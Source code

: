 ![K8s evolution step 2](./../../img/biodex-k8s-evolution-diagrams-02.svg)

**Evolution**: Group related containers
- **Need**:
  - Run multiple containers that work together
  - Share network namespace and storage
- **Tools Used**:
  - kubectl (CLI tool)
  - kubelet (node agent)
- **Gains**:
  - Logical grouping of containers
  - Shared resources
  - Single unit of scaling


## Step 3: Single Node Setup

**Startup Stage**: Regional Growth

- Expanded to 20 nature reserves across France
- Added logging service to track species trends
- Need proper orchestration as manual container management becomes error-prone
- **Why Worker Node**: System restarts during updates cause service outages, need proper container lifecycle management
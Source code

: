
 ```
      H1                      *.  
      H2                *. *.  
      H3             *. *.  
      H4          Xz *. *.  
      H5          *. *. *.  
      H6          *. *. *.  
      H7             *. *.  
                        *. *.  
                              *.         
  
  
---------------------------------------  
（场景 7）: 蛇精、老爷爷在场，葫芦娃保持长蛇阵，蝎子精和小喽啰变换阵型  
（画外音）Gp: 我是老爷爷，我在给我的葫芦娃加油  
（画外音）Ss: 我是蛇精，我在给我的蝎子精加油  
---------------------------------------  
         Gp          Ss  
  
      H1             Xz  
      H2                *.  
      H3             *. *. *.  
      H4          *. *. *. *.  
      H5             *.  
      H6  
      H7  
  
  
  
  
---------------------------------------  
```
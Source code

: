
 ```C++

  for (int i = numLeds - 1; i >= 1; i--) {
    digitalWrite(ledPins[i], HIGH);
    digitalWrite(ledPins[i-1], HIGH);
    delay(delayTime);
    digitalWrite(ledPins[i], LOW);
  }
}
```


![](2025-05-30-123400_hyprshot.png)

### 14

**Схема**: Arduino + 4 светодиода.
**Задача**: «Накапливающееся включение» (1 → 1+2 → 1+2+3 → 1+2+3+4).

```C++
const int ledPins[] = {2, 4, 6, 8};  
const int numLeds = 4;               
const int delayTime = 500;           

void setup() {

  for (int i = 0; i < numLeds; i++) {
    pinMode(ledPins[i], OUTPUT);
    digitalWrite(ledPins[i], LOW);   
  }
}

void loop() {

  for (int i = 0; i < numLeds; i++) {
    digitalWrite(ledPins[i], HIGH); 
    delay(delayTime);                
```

- - -

- Your task -
The reply should hold only the lines from the beginning of the listing to the line with "- kubectl (CLI tool)", both ends included, unchanged.

- Task response -
Source code

: ![K8s evolution step 2](./../../img/biodex-k8s-evolution-diagrams-02.svg)

**Evolution**: Group related containers
- **Need**:
  - Run multiple containers that work together
  - Share network namespace and storage
- **Tools Used**:
  - kubectl (CLI tool)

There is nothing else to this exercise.